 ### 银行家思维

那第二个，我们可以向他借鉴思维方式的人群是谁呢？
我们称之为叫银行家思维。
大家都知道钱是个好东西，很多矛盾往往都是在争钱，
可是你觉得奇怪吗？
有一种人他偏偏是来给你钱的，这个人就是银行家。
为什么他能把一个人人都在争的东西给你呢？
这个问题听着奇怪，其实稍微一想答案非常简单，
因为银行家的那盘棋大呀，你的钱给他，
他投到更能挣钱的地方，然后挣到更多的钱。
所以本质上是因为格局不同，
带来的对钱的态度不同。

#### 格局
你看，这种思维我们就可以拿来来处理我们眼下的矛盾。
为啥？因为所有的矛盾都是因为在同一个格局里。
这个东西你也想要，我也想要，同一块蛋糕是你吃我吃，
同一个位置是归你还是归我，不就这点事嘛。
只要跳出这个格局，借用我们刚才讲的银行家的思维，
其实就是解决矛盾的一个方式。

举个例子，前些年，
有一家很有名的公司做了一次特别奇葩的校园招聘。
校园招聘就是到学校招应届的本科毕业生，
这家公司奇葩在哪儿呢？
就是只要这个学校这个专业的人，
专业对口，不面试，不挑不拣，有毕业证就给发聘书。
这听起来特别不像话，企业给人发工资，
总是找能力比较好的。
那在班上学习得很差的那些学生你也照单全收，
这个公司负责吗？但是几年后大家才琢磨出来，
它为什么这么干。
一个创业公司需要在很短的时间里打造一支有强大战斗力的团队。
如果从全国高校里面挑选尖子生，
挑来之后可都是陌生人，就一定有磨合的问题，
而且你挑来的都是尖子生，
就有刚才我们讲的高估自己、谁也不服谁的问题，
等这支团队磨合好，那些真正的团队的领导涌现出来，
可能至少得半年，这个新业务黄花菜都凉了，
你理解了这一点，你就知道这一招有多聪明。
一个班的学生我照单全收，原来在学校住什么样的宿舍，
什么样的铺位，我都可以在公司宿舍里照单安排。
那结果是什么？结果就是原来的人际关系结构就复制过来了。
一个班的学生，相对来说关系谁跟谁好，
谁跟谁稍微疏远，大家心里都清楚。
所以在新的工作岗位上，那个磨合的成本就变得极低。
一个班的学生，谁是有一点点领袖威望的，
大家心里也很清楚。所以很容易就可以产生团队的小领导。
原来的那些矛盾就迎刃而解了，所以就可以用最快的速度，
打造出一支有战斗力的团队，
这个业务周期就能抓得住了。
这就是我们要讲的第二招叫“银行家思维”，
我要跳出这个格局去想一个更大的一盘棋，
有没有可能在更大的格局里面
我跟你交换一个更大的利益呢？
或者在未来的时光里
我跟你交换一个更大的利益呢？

§ Prompt
Copy out the lines beginning at the one that contains "可能至少得半年，这个新业务黄花菜都凉了，". Stop at the final line of the data, and include it.

§ Solution to this task
可能至少得半年，这个新业务黄花菜都凉了，
你理解了这一点，你就知道这一招有多聪明。
一个班的学生我照单全收，原来在学校住什么样的宿舍，
什么样的铺位，我都可以在公司宿舍里照单安排。
那结果是什么？结果就是原来的人际关系结构就复制过来了。
一个班的学生，相对来说关系谁跟谁好，
谁跟谁稍微疏远，大家心里都清楚。
所以在新的工作岗位上，那个磨合的成本就变得极低。
一个班的学生，谁是有一点点领袖威望的，
大家心里也很清楚。所以很容易就可以产生团队的小领导。
原来的那些矛盾就迎刃而解了，所以就可以用最快的速度，
打造出一支有战斗力的团队，
这个业务周期就能抓得住了。
这就是我们要讲的第二招叫“银行家思维”，
我要跳出这个格局去想一个更大的一盘棋，
有没有可能在更大的格局里面
我跟你交换一个更大的利益呢？
或者在未来的时光里
我跟你交换一个更大的利益呢？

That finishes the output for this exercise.